Multi-agent systems can strengthen an organisation’s combined knowledge and capability by bringing together specialised agents that operate collaboratively and continuously. If designed well, such systems can create added value, improve operational outcomes and contribute to greater cost efficiency. At the same time, many companies still find it difficult to benefit from AI in practice. A major reason is trust: organisations need confidence in AI-based systems before granting them autonomy. This project is therefore shaped by the specific needs of Swedish industry.
Project focus
The work centres on several key questions that must be addressed if multi-agent systems are to be deployed in a robust and useful way:
- Trust and use
Users need to place confidence in the systems at the right level. Too little trust can limit adoption and value, while too much can result in flawed outputs being accepted without sufficient scrutiny. - Evaluation over time
Methods are needed to assess both the quality of individual agents and the behaviour of the full system as it evolves. - Security and delegation
The project addresses issues such as attacks, trust escalation across agent boundaries, permissions, delegation, and the risks of false consensus and inter-agent influence.
Purpose and expected value
The project will contribute knowledge about how systems of agents with different capabilities can be coordinated in innovation and production processes. This involves both developing the individual components and understanding how they can be combined into complete systems within organisations.
By taking part in the development and evaluation of core capabilities, participating companies build skills, improve their ability to manage risks and strengthen their readiness to use multi-agent systems in practice. The knowledge developed in the project will then be disseminated within the participating organisations.
The project also aims to:
- Support implementation
Five organisations will have implemented multi-agent systems to strengthen business or innovation processes. - Develop transferable knowledge
Core components and knowledge that can be shared will be developed and disseminated.

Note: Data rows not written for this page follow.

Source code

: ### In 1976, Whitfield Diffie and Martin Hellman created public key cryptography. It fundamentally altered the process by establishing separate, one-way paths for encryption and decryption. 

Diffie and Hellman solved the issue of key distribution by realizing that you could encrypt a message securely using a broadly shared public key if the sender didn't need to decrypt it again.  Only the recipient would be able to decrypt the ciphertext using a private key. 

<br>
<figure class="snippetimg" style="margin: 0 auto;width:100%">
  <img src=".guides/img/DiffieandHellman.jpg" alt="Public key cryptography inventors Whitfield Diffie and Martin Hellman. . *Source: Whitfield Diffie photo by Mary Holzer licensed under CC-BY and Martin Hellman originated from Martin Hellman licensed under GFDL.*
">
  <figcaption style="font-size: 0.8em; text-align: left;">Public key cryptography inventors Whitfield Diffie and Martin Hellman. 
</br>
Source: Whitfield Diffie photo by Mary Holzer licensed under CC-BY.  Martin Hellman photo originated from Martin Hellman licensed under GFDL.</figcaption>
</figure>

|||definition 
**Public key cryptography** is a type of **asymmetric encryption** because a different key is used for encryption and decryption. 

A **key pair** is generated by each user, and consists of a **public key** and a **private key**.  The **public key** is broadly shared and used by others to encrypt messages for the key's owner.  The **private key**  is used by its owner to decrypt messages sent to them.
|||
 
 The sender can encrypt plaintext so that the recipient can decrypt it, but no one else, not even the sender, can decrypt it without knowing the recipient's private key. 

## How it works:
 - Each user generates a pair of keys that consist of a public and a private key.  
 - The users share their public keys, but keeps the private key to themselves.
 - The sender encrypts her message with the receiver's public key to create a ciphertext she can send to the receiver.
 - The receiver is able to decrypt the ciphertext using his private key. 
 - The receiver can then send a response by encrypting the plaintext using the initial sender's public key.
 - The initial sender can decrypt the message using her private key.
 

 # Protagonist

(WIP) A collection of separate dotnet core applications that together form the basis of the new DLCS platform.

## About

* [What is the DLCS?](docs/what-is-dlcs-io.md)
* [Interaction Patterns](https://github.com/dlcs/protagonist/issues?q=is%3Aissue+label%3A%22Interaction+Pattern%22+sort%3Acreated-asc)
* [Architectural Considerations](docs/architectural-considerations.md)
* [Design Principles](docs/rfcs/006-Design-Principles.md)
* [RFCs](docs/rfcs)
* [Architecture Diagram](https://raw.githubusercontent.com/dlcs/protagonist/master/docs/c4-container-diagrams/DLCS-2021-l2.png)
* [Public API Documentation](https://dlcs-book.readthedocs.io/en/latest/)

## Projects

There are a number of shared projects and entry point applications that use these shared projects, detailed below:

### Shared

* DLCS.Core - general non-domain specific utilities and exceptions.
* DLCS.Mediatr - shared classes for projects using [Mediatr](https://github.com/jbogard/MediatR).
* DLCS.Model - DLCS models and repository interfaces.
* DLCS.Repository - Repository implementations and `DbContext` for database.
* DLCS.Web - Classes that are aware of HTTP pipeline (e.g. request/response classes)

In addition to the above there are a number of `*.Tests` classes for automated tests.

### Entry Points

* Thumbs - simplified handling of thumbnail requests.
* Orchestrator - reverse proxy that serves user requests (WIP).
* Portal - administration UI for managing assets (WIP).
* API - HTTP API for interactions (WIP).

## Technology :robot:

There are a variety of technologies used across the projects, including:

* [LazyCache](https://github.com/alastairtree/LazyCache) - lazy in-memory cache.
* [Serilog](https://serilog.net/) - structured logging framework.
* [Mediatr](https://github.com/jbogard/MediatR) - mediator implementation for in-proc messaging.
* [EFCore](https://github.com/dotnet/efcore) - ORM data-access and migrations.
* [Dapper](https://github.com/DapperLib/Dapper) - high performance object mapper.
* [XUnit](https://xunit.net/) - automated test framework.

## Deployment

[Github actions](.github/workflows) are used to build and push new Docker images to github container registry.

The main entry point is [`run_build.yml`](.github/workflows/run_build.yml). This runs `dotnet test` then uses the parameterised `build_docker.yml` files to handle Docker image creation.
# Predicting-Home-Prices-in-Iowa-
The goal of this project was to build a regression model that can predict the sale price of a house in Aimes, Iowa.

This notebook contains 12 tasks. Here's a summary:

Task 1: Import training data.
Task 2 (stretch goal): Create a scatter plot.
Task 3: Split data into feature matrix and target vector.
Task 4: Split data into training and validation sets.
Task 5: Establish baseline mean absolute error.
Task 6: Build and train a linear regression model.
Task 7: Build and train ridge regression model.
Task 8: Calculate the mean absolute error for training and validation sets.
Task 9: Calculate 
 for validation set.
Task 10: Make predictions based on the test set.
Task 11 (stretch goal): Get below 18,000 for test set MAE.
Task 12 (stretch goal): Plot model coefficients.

Societal benefit and sustainability
The project will also create ways for industry partners to mobilise, share lessons learned and develop generic solutions together. By evenly distributing the risks, resources and lessons learned, the project may contribute to sustainable AI-development, from a economical, environmental and societal perspective. A collective knowledge repository makes it possible for more actors to share and use multiagent systems, which reduces the risk of unnecessary parallel development.